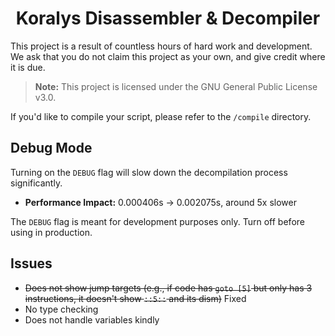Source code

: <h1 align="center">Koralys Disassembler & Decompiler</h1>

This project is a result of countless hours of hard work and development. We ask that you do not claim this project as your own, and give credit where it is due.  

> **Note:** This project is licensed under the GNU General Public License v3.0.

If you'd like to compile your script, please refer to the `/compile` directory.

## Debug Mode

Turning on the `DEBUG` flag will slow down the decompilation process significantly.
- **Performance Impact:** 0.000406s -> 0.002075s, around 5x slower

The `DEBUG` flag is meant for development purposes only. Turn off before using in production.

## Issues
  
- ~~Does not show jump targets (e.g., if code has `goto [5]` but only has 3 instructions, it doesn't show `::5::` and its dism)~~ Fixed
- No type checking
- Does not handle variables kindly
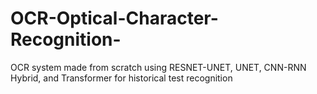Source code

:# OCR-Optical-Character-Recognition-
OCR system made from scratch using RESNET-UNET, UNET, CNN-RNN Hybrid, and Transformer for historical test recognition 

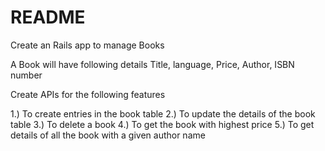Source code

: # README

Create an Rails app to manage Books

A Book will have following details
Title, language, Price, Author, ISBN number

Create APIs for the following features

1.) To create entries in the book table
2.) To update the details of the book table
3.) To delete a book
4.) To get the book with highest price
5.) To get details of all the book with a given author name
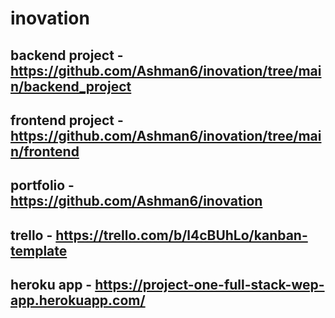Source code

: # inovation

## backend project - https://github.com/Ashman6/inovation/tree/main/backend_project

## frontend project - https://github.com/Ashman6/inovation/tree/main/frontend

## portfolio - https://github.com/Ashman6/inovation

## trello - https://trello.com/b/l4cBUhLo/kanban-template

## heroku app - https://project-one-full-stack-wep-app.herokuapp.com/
* * *
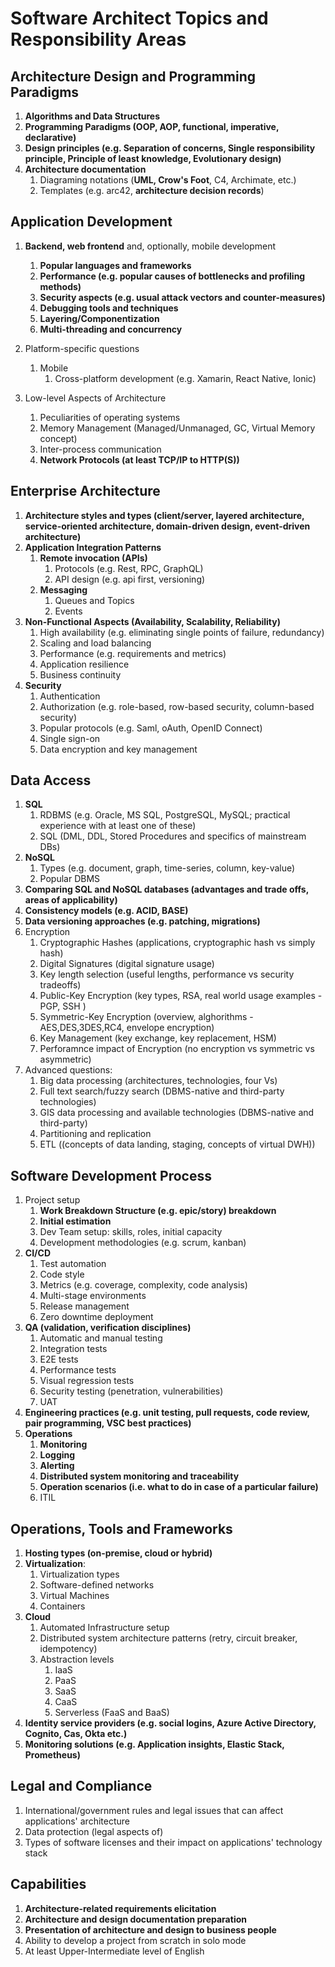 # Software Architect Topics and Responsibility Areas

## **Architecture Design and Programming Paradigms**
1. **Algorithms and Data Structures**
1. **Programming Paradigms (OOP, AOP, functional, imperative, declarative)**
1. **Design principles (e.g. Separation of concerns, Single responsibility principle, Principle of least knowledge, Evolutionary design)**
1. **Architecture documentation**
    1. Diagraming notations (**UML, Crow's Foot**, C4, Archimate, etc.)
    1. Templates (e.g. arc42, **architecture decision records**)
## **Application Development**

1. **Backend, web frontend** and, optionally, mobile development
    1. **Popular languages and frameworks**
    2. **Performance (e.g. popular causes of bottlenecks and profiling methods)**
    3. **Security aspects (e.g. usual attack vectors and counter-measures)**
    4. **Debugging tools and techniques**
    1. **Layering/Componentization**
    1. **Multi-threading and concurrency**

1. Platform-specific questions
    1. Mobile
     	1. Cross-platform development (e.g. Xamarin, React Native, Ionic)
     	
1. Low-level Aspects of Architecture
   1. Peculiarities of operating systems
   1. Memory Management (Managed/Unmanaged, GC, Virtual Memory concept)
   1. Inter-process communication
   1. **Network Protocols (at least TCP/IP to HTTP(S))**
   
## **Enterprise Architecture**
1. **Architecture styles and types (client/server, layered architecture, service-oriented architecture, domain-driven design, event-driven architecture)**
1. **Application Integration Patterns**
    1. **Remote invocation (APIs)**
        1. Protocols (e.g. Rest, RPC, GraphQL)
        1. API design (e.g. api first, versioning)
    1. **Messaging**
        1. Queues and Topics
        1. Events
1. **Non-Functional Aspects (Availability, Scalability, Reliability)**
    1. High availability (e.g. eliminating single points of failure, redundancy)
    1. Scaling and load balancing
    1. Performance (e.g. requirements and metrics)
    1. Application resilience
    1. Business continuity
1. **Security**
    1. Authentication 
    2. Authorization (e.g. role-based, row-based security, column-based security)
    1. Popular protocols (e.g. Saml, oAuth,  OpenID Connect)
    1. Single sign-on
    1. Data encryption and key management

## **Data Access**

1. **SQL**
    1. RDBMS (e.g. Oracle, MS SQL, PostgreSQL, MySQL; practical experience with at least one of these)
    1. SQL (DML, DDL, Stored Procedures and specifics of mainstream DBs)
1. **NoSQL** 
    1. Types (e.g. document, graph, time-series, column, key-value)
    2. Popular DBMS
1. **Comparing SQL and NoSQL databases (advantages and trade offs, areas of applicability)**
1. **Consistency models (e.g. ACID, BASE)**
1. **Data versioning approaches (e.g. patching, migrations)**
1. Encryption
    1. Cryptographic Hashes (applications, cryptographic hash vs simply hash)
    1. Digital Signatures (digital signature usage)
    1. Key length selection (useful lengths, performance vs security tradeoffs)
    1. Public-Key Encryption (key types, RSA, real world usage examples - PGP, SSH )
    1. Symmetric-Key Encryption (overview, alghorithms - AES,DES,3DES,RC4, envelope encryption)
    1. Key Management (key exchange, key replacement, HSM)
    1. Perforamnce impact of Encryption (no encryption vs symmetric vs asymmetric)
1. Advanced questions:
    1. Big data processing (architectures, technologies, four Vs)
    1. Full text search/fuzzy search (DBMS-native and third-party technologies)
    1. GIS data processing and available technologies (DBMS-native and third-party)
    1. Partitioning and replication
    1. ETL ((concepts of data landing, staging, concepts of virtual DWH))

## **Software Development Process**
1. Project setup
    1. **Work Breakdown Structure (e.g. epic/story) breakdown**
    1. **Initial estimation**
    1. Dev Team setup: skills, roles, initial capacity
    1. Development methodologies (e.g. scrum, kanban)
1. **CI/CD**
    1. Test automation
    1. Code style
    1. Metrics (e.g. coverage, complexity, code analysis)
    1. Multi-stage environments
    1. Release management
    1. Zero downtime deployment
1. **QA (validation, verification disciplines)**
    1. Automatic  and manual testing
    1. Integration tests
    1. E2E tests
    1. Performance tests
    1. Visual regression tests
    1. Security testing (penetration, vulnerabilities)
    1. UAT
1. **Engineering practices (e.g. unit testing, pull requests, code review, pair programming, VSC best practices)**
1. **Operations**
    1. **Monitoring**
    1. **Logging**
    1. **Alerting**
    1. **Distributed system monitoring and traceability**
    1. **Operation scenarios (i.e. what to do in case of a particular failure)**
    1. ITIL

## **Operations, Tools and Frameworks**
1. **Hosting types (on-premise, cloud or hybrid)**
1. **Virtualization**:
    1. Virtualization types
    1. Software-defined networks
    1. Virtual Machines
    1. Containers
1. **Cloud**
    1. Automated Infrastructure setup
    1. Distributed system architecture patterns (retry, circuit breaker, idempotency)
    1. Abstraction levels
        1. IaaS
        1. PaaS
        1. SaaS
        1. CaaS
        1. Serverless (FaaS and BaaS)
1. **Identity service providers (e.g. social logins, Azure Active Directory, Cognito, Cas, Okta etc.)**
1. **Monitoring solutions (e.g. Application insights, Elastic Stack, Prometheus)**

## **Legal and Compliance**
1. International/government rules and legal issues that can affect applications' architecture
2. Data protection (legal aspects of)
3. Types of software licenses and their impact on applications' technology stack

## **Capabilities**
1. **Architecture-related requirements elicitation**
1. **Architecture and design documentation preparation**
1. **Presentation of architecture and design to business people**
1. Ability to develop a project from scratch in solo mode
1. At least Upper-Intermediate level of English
==
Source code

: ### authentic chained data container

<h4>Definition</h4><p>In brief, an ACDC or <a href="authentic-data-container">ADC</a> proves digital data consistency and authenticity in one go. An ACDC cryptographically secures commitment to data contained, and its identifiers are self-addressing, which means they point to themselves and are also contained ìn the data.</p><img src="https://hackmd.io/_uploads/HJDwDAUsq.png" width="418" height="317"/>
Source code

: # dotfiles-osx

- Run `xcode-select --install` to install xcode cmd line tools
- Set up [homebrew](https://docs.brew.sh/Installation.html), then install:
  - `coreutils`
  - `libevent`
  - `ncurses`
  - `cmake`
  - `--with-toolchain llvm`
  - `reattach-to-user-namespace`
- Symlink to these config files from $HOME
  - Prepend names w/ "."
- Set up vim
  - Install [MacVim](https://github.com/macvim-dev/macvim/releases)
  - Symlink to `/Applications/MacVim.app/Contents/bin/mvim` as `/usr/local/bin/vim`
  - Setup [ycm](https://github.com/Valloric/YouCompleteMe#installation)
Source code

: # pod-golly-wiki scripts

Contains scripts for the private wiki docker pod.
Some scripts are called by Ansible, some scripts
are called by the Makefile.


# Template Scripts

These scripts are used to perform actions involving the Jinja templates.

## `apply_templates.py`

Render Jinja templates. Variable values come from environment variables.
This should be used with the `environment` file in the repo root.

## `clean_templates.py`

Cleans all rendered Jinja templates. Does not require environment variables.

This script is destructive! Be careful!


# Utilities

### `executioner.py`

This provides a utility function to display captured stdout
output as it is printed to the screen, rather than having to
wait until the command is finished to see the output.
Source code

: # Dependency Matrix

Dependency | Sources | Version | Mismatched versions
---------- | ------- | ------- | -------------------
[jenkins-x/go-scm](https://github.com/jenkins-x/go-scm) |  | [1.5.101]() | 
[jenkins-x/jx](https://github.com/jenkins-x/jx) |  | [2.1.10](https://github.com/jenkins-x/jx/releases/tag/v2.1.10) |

#### [To do]
Everything above from the line containing "# Template Scripts" down to the line containing "This provides a" is to be transcribed exactly, with both of those lines included and nothing else added.

#### [The completed task]
# Template Scripts

These scripts are used to perform actions involving the Jinja templates.

## `apply_templates.py`

Render Jinja templates. Variable values come from environment variables.
This should be used with the `environment` file in the repo root.

## `clean_templates.py`

Cleans all rendered Jinja templates. Does not require environment variables.

This script is destructive! Be careful!


# Utilities

### `executioner.py`

This provides a utility function to display captured stdout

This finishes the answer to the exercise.